As tu déjà pensé à tout quitter pour rentrer chez toi ? Cette idée m’a obsédé pendant des années.
Selon une étude d’Intelcia, 71 % des membres de la diaspora africaine installée en France souhaitent rentrer en Afrique. Cependant, ce chiffre doit être pris avec précaution, car il s’agit d’un pourcentage basé sur un échantillon de seulement 800 personnes.
Si je fais une analyse rapide basée sur mon entourage, je dirais la même chose : un bon 70 %. Mais combien rentreront réellement ? Là, aucune donnée précise. Si je prends encore mon entourage comme référence, je dirais 5 %.
Beaucoup souhaite rentrer, mais en réalité, très peu passe à l’action, et parmi ceux qui rentrent, nombreux sont ceux qui ne restent pas définitivement.
On entend souvent cette phrase : « Les plus chanceux finiront fous a Mbeng » Même si je trouve cela un peu exagéré, il y a une part de vérité 😁. Vivre à “Mbeng” a ses avantages — moi, je “yamo” — mais la nostalgie de la nourriture, des paysages familiers, ou simplement du lien avec ses proches, peut peser lourd. On néglige beaucoup cet aspect psychologique mais c’est quelque chose de crucial.
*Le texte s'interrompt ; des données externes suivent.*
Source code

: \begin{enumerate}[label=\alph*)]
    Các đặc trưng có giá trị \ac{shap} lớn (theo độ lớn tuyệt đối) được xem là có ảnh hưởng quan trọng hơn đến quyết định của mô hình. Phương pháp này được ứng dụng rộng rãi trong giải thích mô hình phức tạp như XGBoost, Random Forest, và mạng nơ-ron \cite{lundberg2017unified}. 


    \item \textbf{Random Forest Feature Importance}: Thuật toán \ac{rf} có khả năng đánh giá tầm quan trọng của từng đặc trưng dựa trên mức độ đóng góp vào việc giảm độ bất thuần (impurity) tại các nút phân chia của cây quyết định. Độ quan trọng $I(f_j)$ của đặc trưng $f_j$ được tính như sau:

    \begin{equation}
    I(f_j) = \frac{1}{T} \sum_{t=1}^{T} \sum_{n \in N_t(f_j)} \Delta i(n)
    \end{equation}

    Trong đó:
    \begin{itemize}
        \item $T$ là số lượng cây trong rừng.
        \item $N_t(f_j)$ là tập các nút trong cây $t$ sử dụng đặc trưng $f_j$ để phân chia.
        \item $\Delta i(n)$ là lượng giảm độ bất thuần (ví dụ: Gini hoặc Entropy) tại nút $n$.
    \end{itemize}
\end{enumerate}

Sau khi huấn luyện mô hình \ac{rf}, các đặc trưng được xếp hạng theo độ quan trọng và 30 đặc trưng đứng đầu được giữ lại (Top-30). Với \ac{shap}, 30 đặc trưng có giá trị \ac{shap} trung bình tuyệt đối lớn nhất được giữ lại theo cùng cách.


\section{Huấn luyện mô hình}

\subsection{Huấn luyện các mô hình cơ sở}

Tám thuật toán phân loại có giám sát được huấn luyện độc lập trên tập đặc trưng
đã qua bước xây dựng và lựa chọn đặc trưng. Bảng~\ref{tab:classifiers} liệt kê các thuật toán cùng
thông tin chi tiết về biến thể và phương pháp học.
En 2018, avec quelques proches, nous avons lancé le projet Avenue Kennedy. On était très enthousiastes à l’époque.
Avec du recul, c’était une véritable folie. Pas tant par rapport au projet lui-même, mais par les motivations profondes qui nous ont poussés à le faire.
On ne pose pas souvent la question sous cet angle, mais c’est essentiel, car cela permet de mettre en lumière des contradictions qu’on ne voit pas toujours au départ.
Qu’est-ce qui peut bien pousser trois personnes installées confortablement en France, avec des projets à long terme là-bas, à investir dans un tel projet pour le Cameroun ? L’argent, diront certains. C’est ce que je croyais aussi à l’époque 😁.
C’est vrai, beaucoup entreprennent au pays pour gagner de l’argent ou contribuer au développement. Mais, en réalité, deux raisons souvent sous-estimées restent déterminants :
- La volonté de vivre une deuxième vie dans le pays natal : On ne peut pas physiquement “back”, alors on investit pour garder un lien. On vit une partie de cette “deuxième vie” par procuration à travers le projet.
- La quête de sens : Pour certains, lancer un projet au pays est une étape vers un accomplissement personnel, un moyen de donner un sens profond à leur parcours. C’est un peu comme les Bamilékés qui construisent de grands châteaux au village.
Pour moi c’était la volonté de vivre ici et là-bas en même temps. Ce projet me permettait en quelque sorte de faire “l’appacheur” de téléphone à l’avenue Kennedy de Yaoundé à tout moment. En gros “ voyager sans décoller “ ou alors comment masquer une frustration en lançant un projet.
À mon avis, avant de s’engager dans un projet au pays, il faut d’abord se poser cette question essentielle : quelles sont les vraies motivations derrière ce projet ? Pas ce qu’on veut montrer, mais « la vraie vérité ».
Pour ma part, je qualifierais mon expérience avec Avenue Kennedy comme étant “douce et amère”. C’est un mélange de gratitude d’avoir vécu cette aventure et de désespoir face à mes propres contradictions au cours du projet (un jour, on racontera ça — on digère encore 😅).
Les gars, je sais que c’est dur, mais prenez le temps. Posez-vous les bonnes questions avant de vous lancer. Il ya tellement à dire. Les coachs qui pullulent partout sont là pour vous vendre des conseils, pas pour réfléchir à votre place. Prenez le temps de bien comprendre les motivations profondes avant de prendre une décision qui risque de vous donner un coup au moral et faire fondre une partie de votre épargne sur le chemin.
Faut-il rentrer ou trouver un équilibre?
Si ton objectif est de rentrer, prépare toi sérieusement et rentre. Sinon, trouve un équilibre sur place. Ne te laisse pas influencer par la nostalgie et les fanatiques qui prophétisent le pire pour les africains en occident, ouvre les yeux. Regarde autour de toi : il n’ y a pas que du bon mais c’est vivant et plein de belles personnes. Il peut avoir une place pour toi ici, et tu peux contribuer à construire un futur dans lequel toi et ta famille serez épanouis. En tout cas c’est ce que je me dis.
Le pire qui puisse arriver est la perte d’identité cet à dire être incapable de s’identifier pleinement ni au pays d’accueil, ni à celui d’origine.
Même si je fais partie des nostalgiques profonds, « Back n’est pas une fin à Soa. »
Pour moi le vrai défi ce n’est pas de choisir entre partir ou rester, mais de construire un équilibre qui reflète qui nous sommes devenus et de vivre pleinement.